Owlstone Medical Commences Next Phase In World’s Largest Breath-Based Clinical Trial

Diagnostics company Owlstone Medical has announced it is expanding its Lung Cancer Indicator Detection (LuCID) clinical trial. The study, originally funded by the Small Business Research Initiative for Healthcare (SBRI Healthcare), an NHS England funded initiative, aims to save 10,000 lives and save the NHS £245 million by 2020 with a quick, non-invasive and high-compliance breath test to detect lung cancer. The study will recruit up to 3,000 patients across 21 sites in the UK and Europe, making it the world’s largest breath-based study ever undertaken for early cancer detection.

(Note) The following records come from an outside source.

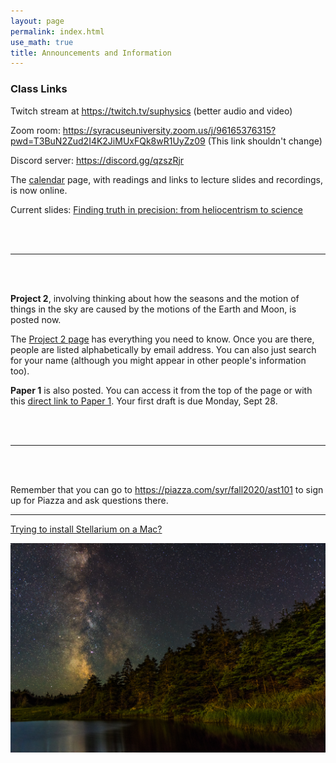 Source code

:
 ```yaml
---
layout: page 
permalink: index.html
use_math: true 
title: Announcements and Information
---
```


### Class Links

Twitch stream at <https://twitch.tv/suphysics> (better audio and video)

Zoom room: <https://syracuseuniversity.zoom.us/j/96165376315?pwd=T3BuN2Zud2I4K2JiMUxFQk8wR1UyZz09> (This link shouldn't change)

Discord server: <https://discord.gg/qzszRjr>	

The <a href="calendar.html">calendar</a> page, with readings and links to lecture slides and recordings, is now online.

Current slides: [Finding truth in precision: from heliocentrism to science](slides/lecture10.pdf)

<br><br>

---

<br><br>

**Project 2**, involving thinking about how the seasons and the motion of things in the sky are caused by the motions of the Earth and Moon, is posted now. 

The <a href="assignment2.html">Project 2 page</a> has everything you need to know. Once you are there, people are listed alphabetically by email address.
You can also just search for your name (although you might appear in other people's information too).

**Paper 1** is also posted. You can access it from the top of the page or with this <a href="paper1.html">direct link to Paper 1</a>.
Your first draft is due Monday, Sept 28.

<br><br>

---

<br><br>

Remember that you can go to <https://piazza.com/syr/fall2020/ast101> to sign up for Piazza and ask questions there.

---

<a href="stellarium-mac.html">Trying to install Stellarium on a Mac?</a>

<center> <img src="darkened-milky-way.jpg">
<br>
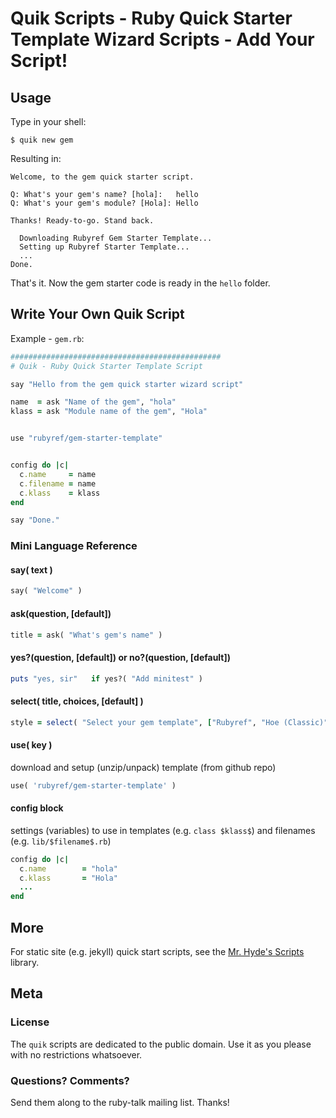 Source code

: # Quik Scripts - Ruby Quick Starter Template Wizard Scripts - Add Your Script!


## Usage

Type in your shell:

```
$ quik new gem
```

Resulting in:

```
Welcome, to the gem quick starter script.

Q: What's your gem's name? [hola]:   hello
Q: What's your gem's module? [Hola]: Hello

Thanks! Ready-to-go. Stand back.

  Downloading Rubyref Gem Starter Template...
  Setting up Rubyref Starter Template...
  ...
Done.
```

That's it. Now the gem starter code is ready in the `hello`
folder.


## Write Your Own Quik Script


Example - `gem.rb`:

```ruby
###############################################
# Quik - Ruby Quick Starter Template Script

say "Hello from the gem quick starter wizard script"

name  = ask "Name of the gem", "hola"
klass = ask "Module name of the gem", "Hola"


use "rubyref/gem-starter-template"


config do |c|
  c.name     = name
  c.filename = name
  c.klass    = klass
end  

say "Done."
```



### Mini Language Reference


#### say( text )

```ruby
say( "Welcome" )
```

#### ask(question, [default])

```ruby
title = ask( "What's gem's name" )
```

#### yes?(question, [default]) or no?(question, [default])

```ruby
puts "yes, sir"   if yes?( "Add minitest" )
```

#### select( title, choices, [default] )

```ruby
style = select( "Select your gem template", ["Rubyref", "Hoe (Classic)", "Bundler"] )
```

#### use( key )

download and setup (unzip/unpack) template (from github repo)

```ruby
use( 'rubyref/gem-starter-template' )
```


#### config block

settings (variables) to use in templates (e.g. `class $klass$`)
and filenames (e.g. `lib/$filename$.rb`)

```ruby
config do |c|
  c.name        = "hola"
  c.klass       = "Hola"
  ...
end
```


## More

For static site (e.g. jekyll) quick start scripts, see the  [Mr. Hyde's Scripts](https://github.com/mrhydescripts/scripts) library.

## Meta

### License

The `quik` scripts are dedicated to the public domain.
Use it as you please with no restrictions whatsoever.

### Questions? Comments?

Send them along to the ruby-talk mailing list.
Thanks!
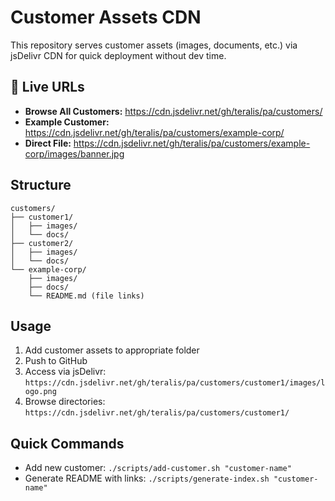 # Customer Assets CDN

This repository serves customer assets (images, documents, etc.) via jsDelivr CDN for quick deployment without dev time.

## 🚀 Live URLs

- **Browse All Customers:** https://cdn.jsdelivr.net/gh/teralis/pa/customers/
- **Example Customer:** https://cdn.jsdelivr.net/gh/teralis/pa/customers/example-corp/
- **Direct File:** https://cdn.jsdelivr.net/gh/teralis/pa/customers/example-corp/images/banner.jpg

## Structure

```
customers/
├── customer1/
│   ├── images/
│   └── docs/
├── customer2/
│   ├── images/
│   └── docs/
└── example-corp/
    ├── images/
    ├── docs/
    └── README.md (file links)
```

## Usage

1. Add customer assets to appropriate folder
2. Push to GitHub
3. Access via jsDelivr: `https://cdn.jsdelivr.net/gh/teralis/pa/customers/customer1/images/logo.png`
4. Browse directories: `https://cdn.jsdelivr.net/gh/teralis/pa/customers/customer1/`

## Quick Commands

- Add new customer: `./scripts/add-customer.sh "customer-name"`
- Generate README with links: `./scripts/generate-index.sh "customer-name"` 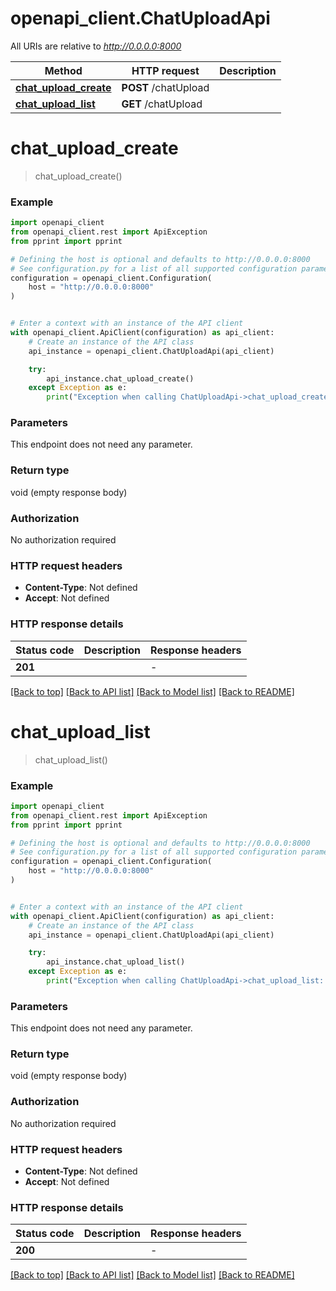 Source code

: # openapi_client.ChatUploadApi

All URIs are relative to *http://0.0.0.0:8000*

Method | HTTP request | Description
------------- | ------------- | -------------
[**chat_upload_create**](ChatUploadApi.md#chat_upload_create) | **POST** /chatUpload | 
[**chat_upload_list**](ChatUploadApi.md#chat_upload_list) | **GET** /chatUpload | 


# **chat_upload_create**
> chat_upload_create()



### Example


```python
import openapi_client
from openapi_client.rest import ApiException
from pprint import pprint

# Defining the host is optional and defaults to http://0.0.0.0:8000
# See configuration.py for a list of all supported configuration parameters.
configuration = openapi_client.Configuration(
    host = "http://0.0.0.0:8000"
)


# Enter a context with an instance of the API client
with openapi_client.ApiClient(configuration) as api_client:
    # Create an instance of the API class
    api_instance = openapi_client.ChatUploadApi(api_client)

    try:
        api_instance.chat_upload_create()
    except Exception as e:
        print("Exception when calling ChatUploadApi->chat_upload_create: %s\n" % e)
```



### Parameters

This endpoint does not need any parameter.

### Return type

void (empty response body)

### Authorization

No authorization required

### HTTP request headers

 - **Content-Type**: Not defined
 - **Accept**: Not defined

### HTTP response details

| Status code | Description | Response headers |
|-------------|-------------|------------------|
**201** |  |  -  |

[[Back to top]](#) [[Back to API list]](../README.md#documentation-for-api-endpoints) [[Back to Model list]](../README.md#documentation-for-models) [[Back to README]](../README.md)

# **chat_upload_list**
> chat_upload_list()



### Example


```python
import openapi_client
from openapi_client.rest import ApiException
from pprint import pprint

# Defining the host is optional and defaults to http://0.0.0.0:8000
# See configuration.py for a list of all supported configuration parameters.
configuration = openapi_client.Configuration(
    host = "http://0.0.0.0:8000"
)


# Enter a context with an instance of the API client
with openapi_client.ApiClient(configuration) as api_client:
    # Create an instance of the API class
    api_instance = openapi_client.ChatUploadApi(api_client)

    try:
        api_instance.chat_upload_list()
    except Exception as e:
        print("Exception when calling ChatUploadApi->chat_upload_list: %s\n" % e)
```



### Parameters

This endpoint does not need any parameter.

### Return type

void (empty response body)

### Authorization

No authorization required

### HTTP request headers

 - **Content-Type**: Not defined
 - **Accept**: Not defined

### HTTP response details

| Status code | Description | Response headers |
|-------------|-------------|------------------|
**200** |  |  -  |

[[Back to top]](#) [[Back to API list]](../README.md#documentation-for-api-endpoints) [[Back to Model list]](../README.md#documentation-for-models) [[Back to README]](../README.md)

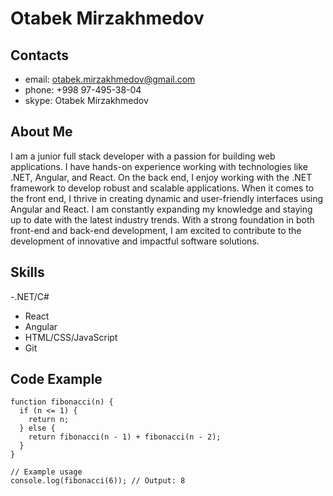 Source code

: # Otabek Mirzakhmedov

## Contacts
- email: otabek.mirzakhmedov@gmail.com
- phone: +998 97-495-38-04
- skype: Otabek Mirzakhmedov

## About Me
I am a junior full stack developer with a passion for building web applications. I have hands-on experience working with technologies like .NET, Angular, and React. On the back end, I enjoy working with the .NET framework to develop robust and scalable applications. When it comes to the front end, I thrive in creating dynamic and user-friendly interfaces using Angular and React. I am constantly expanding my knowledge and staying up to date with the latest industry trends. With a strong foundation in both front-end and back-end development, I am excited to contribute to the development of innovative and impactful software solutions.

## Skills

-.NET/C#
- React
- Angular
- HTML/CSS/JavaScript
- Git

## Code Example
```
function fibonacci(n) {
  if (n <= 1) {
    return n;
  } else {
    return fibonacci(n - 1) + fibonacci(n - 2);
  }
}

// Example usage
console.log(fibonacci(6)); // Output: 8
```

If detected at stage 1, the 5-year survival rate for lung cancer is 54 percent, but this drops to just 4 percent if the cancer is detected at stage 4. Current lung cancer screening tests, such as low dose computed tomography (CT screening), have been shown to result in a high number of false-positives and therefore unnecessary, invasive follow-up procedures on healthy patients.

The mutations that drive the development of lung cancer have downstream effects on the metabolites we exhale, even in the very early stages of lung cancer. Owlstone Medical uses the Respiration Collector for In Vitro Analysis (ReCIVA), in combination with the Field Asymmetric Ion Mobility Spectrometer (FAIMS) sensor platform, to accurately and selectively detect lung cancer volatile organic compounds (VOCs) in breath.

The trial is moving to the next phase as a consequence of positive interim sensitivity and specificity data, when compared to other available tests, with over 97 percent of patients reporting the breath test to be comfortable to perform. The study is being led by Dr. Robert Rintoul, lead clinician for Thoracic Oncology and Director of the Clinical Trials Unit at Papworth Hospital, Cambridge, UK, and will recruit patients in order to validate breath biomarkers for the early detection of cancer and differentiation between benign and malignant tumors, which is a major problem in current screening approaches. The trial will compare Owlstone Medical’s platform with current CT and PET screening tests, with the aim of demonstrating its ability to reduce the number of false-positive results and complications seen from invasive biopsy follow-ups.